Charlie Blackmon has put in a lot of hard work on his way to becoming one of the National League’s most dangerous leadoff hitters. On Monday night against the Pittsburgh Pirates, that hard work pushed Blackmon into one of the elite categories in Colorado Rockies history.
Blackmon stole his 39th and 40th bases of the season in the fifth inning of Colorado’s 9-3 loss to the Pirates. He not only keeps building on his career-high number in steals but also now joins Eric Young Sr. (1993 and 1996), Juan Pierre (2001 and 2002), and Willy Taveras (2008) as the only Rockies to steal 40 bases in a single season.
“I’ve never been there before. It’s really cool,” Blackmon said of reaching the 40-steal plateau. “I didn’t really set out to have certain number goals in mind, but I’m certainly happy with my improvement over last year.”
Blackmon had swiped a combined 41 bases over portions of four seasons with the Rockies coming into 2015. He has an excellent chance to match or exceed that total in the season’s remaining 12 games.
“I think I’m just overall better on the bases,” Blackmon said. “I was able to get comfortable with a large lead and have the ability to get back if I needed to, or steal the base. Some of it is preparation, but most of it really is being in the right mindset. It’s being aggressive, but not reckless and not second-guessing yourself and not being doubtful. If I can get in that mindset, base stealing is much easier.”
With 40 steals now on the season, Blackmon ranks third in MLB in swipes behind Cincinnati’s Billy Hamilton (57) and Miami’s Dee Gordon (53).
Colorado manager Walt Weiss believes the homework Blackmon put in before the season began and the extra time devoted to knowing the opposition has paid off in a big way for the Colorado center fielder.
“He puts a lot of time in studying pitchers,” Weiss said. “He really takes a lot of pride in being an elite base-stealer.

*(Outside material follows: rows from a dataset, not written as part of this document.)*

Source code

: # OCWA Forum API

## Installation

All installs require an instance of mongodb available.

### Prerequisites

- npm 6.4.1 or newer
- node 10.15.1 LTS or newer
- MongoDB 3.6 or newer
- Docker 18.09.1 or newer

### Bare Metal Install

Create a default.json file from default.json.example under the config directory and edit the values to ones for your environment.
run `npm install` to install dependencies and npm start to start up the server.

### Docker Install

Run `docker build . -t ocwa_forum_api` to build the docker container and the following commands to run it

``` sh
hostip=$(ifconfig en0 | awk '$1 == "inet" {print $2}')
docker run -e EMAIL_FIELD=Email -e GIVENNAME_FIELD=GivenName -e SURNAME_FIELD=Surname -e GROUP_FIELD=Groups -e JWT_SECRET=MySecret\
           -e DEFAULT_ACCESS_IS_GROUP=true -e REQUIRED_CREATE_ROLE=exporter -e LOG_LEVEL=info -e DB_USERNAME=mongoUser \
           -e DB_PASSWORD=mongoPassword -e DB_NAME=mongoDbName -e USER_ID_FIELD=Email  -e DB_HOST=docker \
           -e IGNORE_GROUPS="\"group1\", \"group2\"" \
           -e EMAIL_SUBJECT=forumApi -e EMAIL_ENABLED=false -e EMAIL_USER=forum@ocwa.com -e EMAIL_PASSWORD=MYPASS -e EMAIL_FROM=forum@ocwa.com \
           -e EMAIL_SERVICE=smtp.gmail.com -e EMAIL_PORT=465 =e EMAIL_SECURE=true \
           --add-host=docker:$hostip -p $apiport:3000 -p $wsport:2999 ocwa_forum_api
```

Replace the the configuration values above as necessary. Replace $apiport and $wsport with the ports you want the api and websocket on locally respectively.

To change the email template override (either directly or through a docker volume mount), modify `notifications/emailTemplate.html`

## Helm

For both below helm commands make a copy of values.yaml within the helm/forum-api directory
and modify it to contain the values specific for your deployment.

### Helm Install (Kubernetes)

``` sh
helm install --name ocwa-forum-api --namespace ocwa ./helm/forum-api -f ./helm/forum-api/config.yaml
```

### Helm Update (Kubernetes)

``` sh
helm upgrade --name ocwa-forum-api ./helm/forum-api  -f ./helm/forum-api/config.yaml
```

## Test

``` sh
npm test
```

He’s really made himself that. He’s always run pretty well, but he does a real nice job of preparing every night to steal bases. Forty bases, that’s a lot in this day and age. It’s a nice accomplishment.”
Part of Blackmon’s homework this season including a deeper knowledge of not only the opposing pitcher, but also the best situations to attempt a steal.
“That was a good spot,” Blackmon explained of his two-out steals on Monday night. “He’s trying to get out of the inning with two outs. It’s a good spot to move up into scoring position. Obviously, if you’re going to steal third there, you’ve got to make sure you’re safe, because it doesn’t give you a whole ton of benefit, except for the fact that (A.J.) Burnett was throwing a lot of offspeed stuff in the dirt, and maybe me being on third keeps one of those pitches up and it gets hit hard.”
Burnett’s pitching style was not only tough for Blackmon on the bases but also for the Rockies’ offense as well. Other than a 3-run homer from Tom Murphy, Colorado’s bats couldn’t capitalize on two bases-loaded situations, including a flyout from Blackmon to end the sixth.
“We had the opportunities but the guy didn’t throw a pitch over the middle of the plate while he was throwing strikes,” Blackmon lamented. “There’s not much damage you can do when a guy is throwing like that.”